O farol do fim do mundo

Passava da uma hora da manhã quando chegamos à construção de 1861 sobre penhasco em Ibiza

El Faro de la Mola fica na extremidade oriental da ilha de Formentera, ao sul de Ibiza, na Espanha. É um farol de 20 metros debruçado sobre um penhasco de 200. A construção de 1861 fica no bairro do Pilar de la Mola, um platô cercado por desfiladeiros e isolado do resto da ilha, com 50 casas brancas, uma igreja e um moinho. Ao redor das construções mediterrâneas, pequenos comércios, vinícolas e muita pedra.

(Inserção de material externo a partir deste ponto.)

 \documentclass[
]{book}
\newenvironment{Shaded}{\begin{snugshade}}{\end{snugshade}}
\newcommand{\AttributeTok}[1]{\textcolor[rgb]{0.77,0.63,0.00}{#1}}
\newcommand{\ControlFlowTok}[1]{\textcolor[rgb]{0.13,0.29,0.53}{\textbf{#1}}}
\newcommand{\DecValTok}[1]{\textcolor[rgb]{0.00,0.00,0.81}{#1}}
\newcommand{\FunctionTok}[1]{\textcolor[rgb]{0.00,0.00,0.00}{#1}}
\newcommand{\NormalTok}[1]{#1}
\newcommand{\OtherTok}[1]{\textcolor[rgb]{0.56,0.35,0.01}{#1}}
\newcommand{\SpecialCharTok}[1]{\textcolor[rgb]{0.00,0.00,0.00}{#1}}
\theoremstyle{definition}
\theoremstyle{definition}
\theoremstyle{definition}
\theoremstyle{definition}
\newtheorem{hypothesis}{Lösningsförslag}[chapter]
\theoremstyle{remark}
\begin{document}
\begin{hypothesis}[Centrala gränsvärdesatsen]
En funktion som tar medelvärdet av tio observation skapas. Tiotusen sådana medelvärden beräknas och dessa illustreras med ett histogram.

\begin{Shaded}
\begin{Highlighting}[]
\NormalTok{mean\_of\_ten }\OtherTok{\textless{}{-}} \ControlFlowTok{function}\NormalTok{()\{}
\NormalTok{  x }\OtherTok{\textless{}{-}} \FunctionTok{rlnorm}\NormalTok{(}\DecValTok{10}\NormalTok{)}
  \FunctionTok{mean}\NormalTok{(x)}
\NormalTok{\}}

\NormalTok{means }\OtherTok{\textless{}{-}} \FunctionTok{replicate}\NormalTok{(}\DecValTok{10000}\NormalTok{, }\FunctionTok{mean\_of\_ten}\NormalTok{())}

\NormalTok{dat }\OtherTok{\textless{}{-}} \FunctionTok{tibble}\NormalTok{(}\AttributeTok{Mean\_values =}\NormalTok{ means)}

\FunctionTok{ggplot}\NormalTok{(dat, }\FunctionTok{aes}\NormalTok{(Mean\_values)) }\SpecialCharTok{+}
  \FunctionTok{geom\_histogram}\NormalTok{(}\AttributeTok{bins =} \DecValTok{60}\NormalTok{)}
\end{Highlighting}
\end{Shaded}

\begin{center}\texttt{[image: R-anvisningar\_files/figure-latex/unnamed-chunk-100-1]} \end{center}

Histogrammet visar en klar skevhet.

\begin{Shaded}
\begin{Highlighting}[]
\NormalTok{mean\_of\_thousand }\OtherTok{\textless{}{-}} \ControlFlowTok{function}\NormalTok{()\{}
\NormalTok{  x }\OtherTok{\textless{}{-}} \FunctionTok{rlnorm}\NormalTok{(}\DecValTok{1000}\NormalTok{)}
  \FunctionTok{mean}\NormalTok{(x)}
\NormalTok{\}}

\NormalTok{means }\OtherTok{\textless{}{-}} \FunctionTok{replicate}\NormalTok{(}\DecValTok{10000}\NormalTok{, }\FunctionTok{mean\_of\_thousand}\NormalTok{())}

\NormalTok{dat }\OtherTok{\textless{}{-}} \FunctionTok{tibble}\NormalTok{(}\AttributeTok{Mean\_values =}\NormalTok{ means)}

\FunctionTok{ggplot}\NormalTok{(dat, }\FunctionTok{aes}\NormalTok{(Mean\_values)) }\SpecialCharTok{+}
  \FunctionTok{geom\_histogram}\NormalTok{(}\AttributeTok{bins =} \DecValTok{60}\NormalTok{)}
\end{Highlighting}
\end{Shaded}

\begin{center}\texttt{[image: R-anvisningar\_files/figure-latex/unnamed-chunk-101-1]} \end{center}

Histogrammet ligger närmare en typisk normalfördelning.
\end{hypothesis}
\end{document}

Passava de uma hora da manhã quanto chegamos lá pela primeira vez. A lua estava cheia, era uma noite clara de verão. Quando nosso carro ultrapassou o pequeno grupo de casas, a planície se impôs no vazio de uma longa reta até avistarmos, ao fim da estrada, o farol varrendo o escuro em fatias de luz. Era um totem com olhos incandescentes para além do abismo.

Não por acaso, Júlio Verne inspirou-se nesse lugar para escrever "Hector Servadac" (1877), cujos protagonistas viajam pelo espaço sobre um pedaço da Terra arrancado por um cometa. Os precipícios que guardam a área plana e árida perto do farol delimitam um espaço que pode ser tanto um aeroporto para óvnis quanto a própria representação de outro planeta.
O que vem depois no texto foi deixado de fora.